** ABOUT THIS EXERCISE **
Scan the entries line by line and return those with "static".

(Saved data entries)
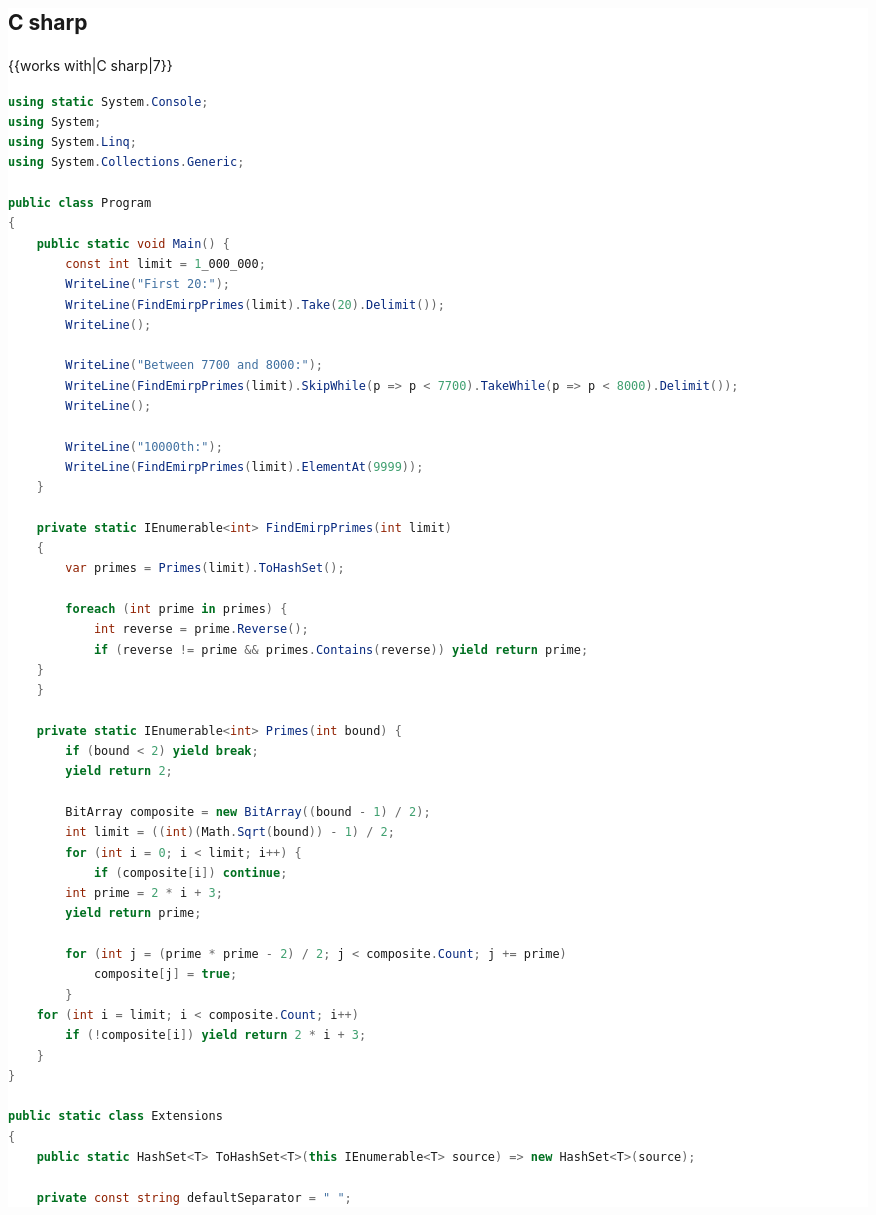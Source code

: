

## C sharp

{{works with|C sharp|7}}

```csharp
using static System.Console;
using System;
using System.Linq;
using System.Collections.Generic;

public class Program
{
    public static void Main() {
        const int limit = 1_000_000;
        WriteLine("First 20:");
        WriteLine(FindEmirpPrimes(limit).Take(20).Delimit());
        WriteLine();
		
        WriteLine("Between 7700 and 8000:");
        WriteLine(FindEmirpPrimes(limit).SkipWhile(p => p < 7700).TakeWhile(p => p < 8000).Delimit());
        WriteLine();
		
        WriteLine("10000th:");
        WriteLine(FindEmirpPrimes(limit).ElementAt(9999));
    }
	
    private static IEnumerable<int> FindEmirpPrimes(int limit)
    {
        var primes = Primes(limit).ToHashSet();
		
        foreach (int prime in primes) {
            int reverse = prime.Reverse();
            if (reverse != prime && primes.Contains(reverse)) yield return prime;
	}
    }
	
    private static IEnumerable<int> Primes(int bound) {
        if (bound < 2) yield break;
        yield return 2;
		
        BitArray composite = new BitArray((bound - 1) / 2);
        int limit = ((int)(Math.Sqrt(bound)) - 1) / 2;
        for (int i = 0; i < limit; i++) {
            if (composite[i]) continue;
	    int prime = 2 * i + 3;
	    yield return prime;
			
	    for (int j = (prime * prime - 2) / 2; j < composite.Count; j += prime)
	        composite[j] = true;
        }
	for (int i = limit; i < composite.Count; i++)
	    if (!composite[i]) yield return 2 * i + 3;
    }
}

public static class Extensions
{
    public static HashSet<T> ToHashSet<T>(this IEnumerable<T> source) => new HashSet<T>(source);

    private const string defaultSeparator = " ";
```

** SOLUTION FOR THIS PROBLEM **
using static System.Console;
    public static void Main() {
    private static IEnumerable<int> FindEmirpPrimes(int limit)
    private static IEnumerable<int> Primes(int bound) {
public static class Extensions
    public static HashSet<T> ToHashSet<T>(this IEnumerable<T> source) => new HashSet<T>(source);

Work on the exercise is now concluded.